Common view, class-based views, and class-based generic views of relationships and history

Initially only the view function contract, Django passes your function to HttpRequest and expects to pass to HttpResponse. That's what Django does.

It was recognized early on that common accustomeds and patterns were found in view development. A common function-based view was introduced to abstract these patterns and simplify view development in common situations.

The problem with a common function-based view is that while they cover simple situations well, they cannot extend or customize views other than some configuration options, limiting their useful use in many real-world applications.

Class-based generic views are created for the same purpose as function-based generic views to make view development easier. However, the solution is implemented by using mixins to provide a toolkit that makes class-based generic views more scalable and flexible than feature-based counterpart views.

If you've tried a universal function-based view in the past and found that these features are missing, you shouldn't think of class-based generic views as class-based equivalent views, but as a new way to solve the original problem that universal views are designed to solve. Solve.

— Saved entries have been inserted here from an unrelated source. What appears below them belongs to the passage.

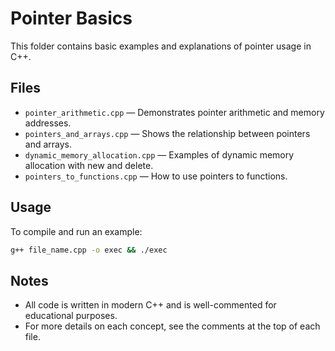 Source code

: # Pointer Basics

This folder contains basic examples and explanations of pointer usage in C++.

## Files

- `pointer_arithmetic.cpp` — Demonstrates pointer arithmetic and memory addresses.
- `pointers_and_arrays.cpp` — Shows the relationship between pointers and arrays.
- `dynamic_memory_allocation.cpp` — Examples of dynamic memory allocation with new and delete.
- `pointers_to_functions.cpp` — How to use pointers to functions.

## Usage

To compile and run an example:

```bash
g++ file_name.cpp -o exec && ./exec
```

## Notes

- All code is written in modern C++ and is well-commented for educational purposes.
- For more details on each concept, see the comments at the top of each file.

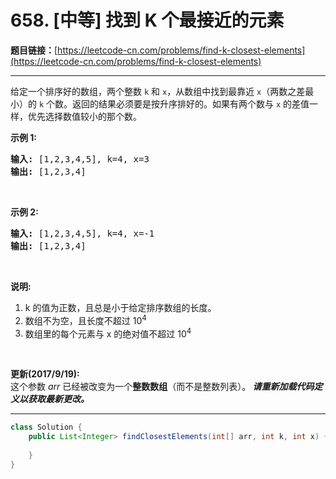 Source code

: # 658. [中等] 找到 K 个最接近的元素

**题目链接：**[https://leetcode-cn.com/problems/find-k-closest-elements](https://leetcode-cn.com/problems/find-k-closest-elements)

---

<div class="content__1Y2H">
 <div class="notranslate">
  <p>给定一个排序好的数组，两个整数 <code>k</code> 和 <code>x</code>，从数组中找到最靠近 <code>x</code>（两数之差最小）的 <code>k</code> 个数。返回的结果必须要是按升序排好的。如果有两个数与 <code>x</code> 的差值一样，优先选择数值较小的那个数。</p> 
  <p><strong>示例&nbsp;1:</strong></p> 
  <pre class="language-text"><strong>输入:</strong> [1,2,3,4,5], k=4, x=3
<strong>输出:</strong> [1,2,3,4]
</pre> 
  <p>&nbsp;</p> 
  <p><strong>示例 2:</strong></p> 
  <pre class="language-text"><strong>输入:</strong> [1,2,3,4,5], k=4, x=-1
<strong>输出:</strong> [1,2,3,4]
</pre> 
  <p>&nbsp;</p> 
  <p><strong>说明:</strong></p> 
  <ol> 
   <li>k 的值为正数，且总是小于给定排序数组的长度。</li> 
   <li>数组不为空，且长度不超过 10<sup>4</sup></li> 
   <li>数组里的每个元素与&nbsp;x 的绝对值不超过 10<sup>4</sup></li> 
  </ol> 
  <p>&nbsp;</p> 
  <p><strong>更新(2017/9/19):</strong><br> 这个参数 <em>arr</em> 已经被改变为一个<strong>整数数组</strong>（而不是整数列表）。<strong><em>&nbsp;请重新加载代码定义以获取最新更改。</em></strong></p> 
 </div>
</div>

---

```java
class Solution {
    public List<Integer> findClosestElements(int[] arr, int k, int x) {
        
    }
}
```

Django is most flexible in building base classes and mixin toolkits for class-based generic views, so they have many hooks in the form of default method implementations and properties, and you may not pay attention to their cases in the simplest usage. F or example, instead of form_class using class-based properties of the get_form method, the implementation uses a method get_form_class that calls a method that returns the properties of form_class classes in its default implementation. T his gives you several options to specify which form the hook can be called from property to full dynamic. For simplicity, these options seem to add hollow complexity, but without them, they limit more advanced design.

Use class-based comments

In essence, class-based views allow you to use different class instance methods to respond to different HTTP request methods instead of using conditional branch code in a single view function.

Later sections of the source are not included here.